The forecaster noted that production near 98 Bcf/d in recent days also is keeping the background state from being more bullish. “We also need to consider weather patterns aren’t going to be as hot as the second half of August progresses, meaning time will soon be running out for extreme summer heat.”
The cooler outlook would help to loosen balances that have fueled higher prices throughout the summer. With demand outstripping supply, there are concerns that light inventories and robust demand could lead to shortages this winter.
The latest government storage data offered the market a bit of optimism, though. The Energy Information Administration (EIA) said inventories for the week ending July 29 increased by 41 Bcf, which is above both year-earlier levels and the five-year average.
Tudor, Pickering, Holt & Co. analysts said the EIA’s 41 Bcf injection ultimately did little to move the price needle. Even though the September Nymex contract tumbled initially after the EIA report was published, bulls managed to claw back throughout the day.
“On a weather-adjusted basis, we estimate the market was around 1 Bcf/d oversupplied for the week versus 3 Bcf/d undersupplied the prior week,” TPH analysts said.
Inventories as of July 29 stood at 2,484 Bcf, an 11% deficit to the five-year average, according to EIA.
Like NatGasWeather, the TPH team said supply remained a focal point. Production of more than 98 Bcf/d was sustained through the week and hit an all-time high of 98.3 Bcf/d, according to its estimates. This outpaced the firm’s August expectations as output in the Haynesville Shale surprised to the upside and hit an all-time high of around 14.3 Bcf/d.
There is some disagreement between Permian Basin supply levels, according to TPH analysts. They said output appears to have surged higher in the past couple of weeks.

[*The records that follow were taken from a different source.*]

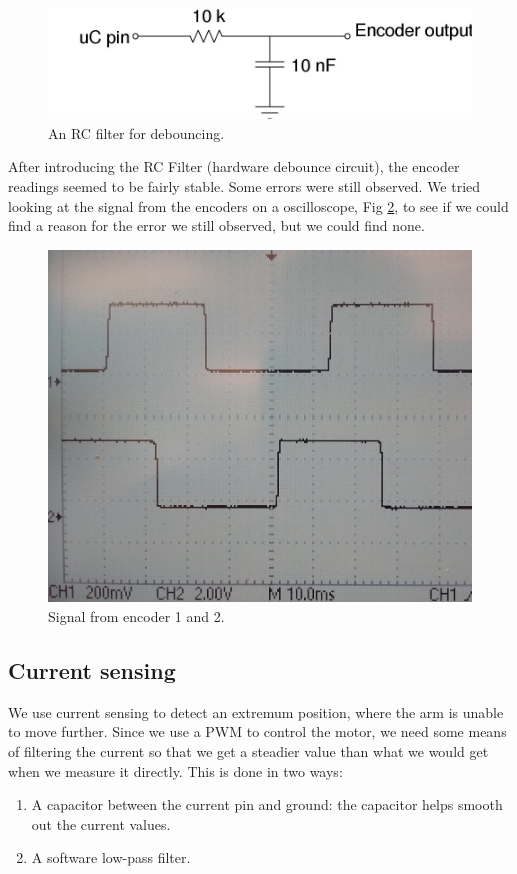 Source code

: \documentclass[10pt,a4paper]{article}
\begin{document}
\begin{figure}[H]
    \centering
    \includegraphics[scale=0.5]{debouncer.jpg}
    \caption{An RC filter for debouncing.}
    \label{fig:rcfilter}
\end{figure}

After introducing the RC Filter (hardware debounce circuit), the
encoder readings seemed to be fairly stable. Some errors were still
observed. We tried looking at the signal from the encoders on a oscilloscope, Fig \ref{fig:encoderSignal}, to see if we could find a reason for the error we still observed, but we could find none. 

\begin{figure}[H]
    \centering
    \includegraphics[scale=0.3]{encoderSignal.jpg}
    \caption{Signal from encoder 1 and 2.}
    \label{fig:encoderSignal}
\end{figure}

\subsection{Current sensing}
We use current sensing to detect an extremum position, where the arm
is unable to move further. Since we use a PWM to control the motor, we
need some means of filtering the current so that we get a steadier
value than what we would get when we measure it directly. This is done
in two ways: 
\begin{enumerate}
\item A capacitor between the current pin and ground: the capacitor
  helps smooth out the current values.
\item A software low-pass filter.
\end{enumerate}
\end{document}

Looking ahead to the next EIA report, TPH’s preliminary modeling pointed toward a build of 42 Bcf, slightly tighter than the five-year average build of 45 Bcf.

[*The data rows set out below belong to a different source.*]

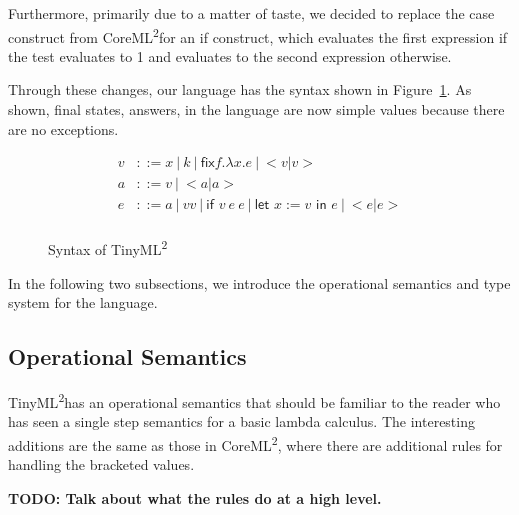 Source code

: \documentclass[a4paper]{article}
\newcommand{\langName}[0]{TinyML\textsuperscript{2}}
\newcommand{\origLang}[0]{CoreML\textsuperscript{2}}
\theoremstyle{plain}
\theoremstyle{definition}
\begin{document}
Furthermore, primarily due to a matter of taste, we decided to replace the
\textsf{case} construct from \origLang for an \textsf{if} construct, which
evaluates the first expression if the test evaluates to 1 and evaluates to the
second expression otherwise.

Through these changes, our language has the syntax shown in
Figure~\ref{fig:syntax}.  As shown, final states, answers, in the language are
now simple values because there are no exceptions.

\begin{figure}[h!]
  \begin{align}
    v & ::= x \: | \: k \: | \: \textsf{fix} f . \lambda x . e \tag{values} \: |
    \: <v | v> \\
    a & ::= v \tag{answers} \: | \: <a | a> \\
    e & ::= a \: | \: v v \: | \: \textsf{if } v \: e \: e \: | \: \textsf{let
    } x := v \textsf{ in } e \tag{expressions} \: | \: <e | e> \\
  \end{align}
  \caption{Syntax of \langName}
  \label{fig:syntax}
\end{figure}

In the following two subsections, we introduce the operational semantics and
type system for the language.

\subsection{Operational Semantics}

\langName has an operational semantics that should be familiar to the reader who
has seen a single step semantics for a basic lambda calculus.  The interesting
additions are the same as those in \origLang, where there are additional rules
for handling the bracketed values.

\textbf{TODO: Talk about what the rules do at a high level.}
\end{document}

Spot gas prices were overwhelmingly lower on Friday, with the typical lull in demand over the three-day delivery period dragging down cash across the country. However, there are bursts of cool air forecast in the Pacific Northwest that should soften demand and produce some precipitation for the region as well.
The National Weather Service (NWS) said a cold front was to slowly advance through the Pacific Northwest and into the Northern Plains over the next few days. The advancing cold front was expected to trigger thunderstorms across the Northern Plains before reaching into the Upper Midwest. Some of these storms may become more organized over portions of the Upper Midwest, with heavy rainfall possibly setting up in proximity to a developing wave of surface low pressure.
Meanwhile, monsoonal showers would continue to rule farther south over the Great Basin and the Four Corners region, according to NWS. It said the rains may shift eastward across the central and southern Rockies over the weekend.
Wood Mackenzie said up to 177 MMcf/d would be cut through Pacific Gas & Electric Co.’s Redwood Path beginning Saturday (Aug. 6) and through Aug. 16 because of maintenance on the Redwood pipeline. This would bring flows through the Redwood Path about 163 MMcf/d below the previous 30-day average and 249 MMcf below the previous 30-day max.
According to PG&E’s maintenance schedule, capacity through the Redwood Path would briefly resume near max capacity on Gas Day 17 before being cut again by another 330 MMcf/d from Gas Days Aug.18-30.
“Similar cuts to the Redwood Path in mid-June led to insignificant impacts on PG&E Citygate cash prices as demand remained relatively mild,” Wood Mackenzie analyst Quinn Schulz said. “However, this circumstance may present more upside risk as this maintenance creates a tighter supply risk in the short term.”
Over in the Northeast, a forecast for heavy showers over the weekend failed to stop small increases at several locations. Iroquois Zone 2 cash was up 4.0 cents to $8.290.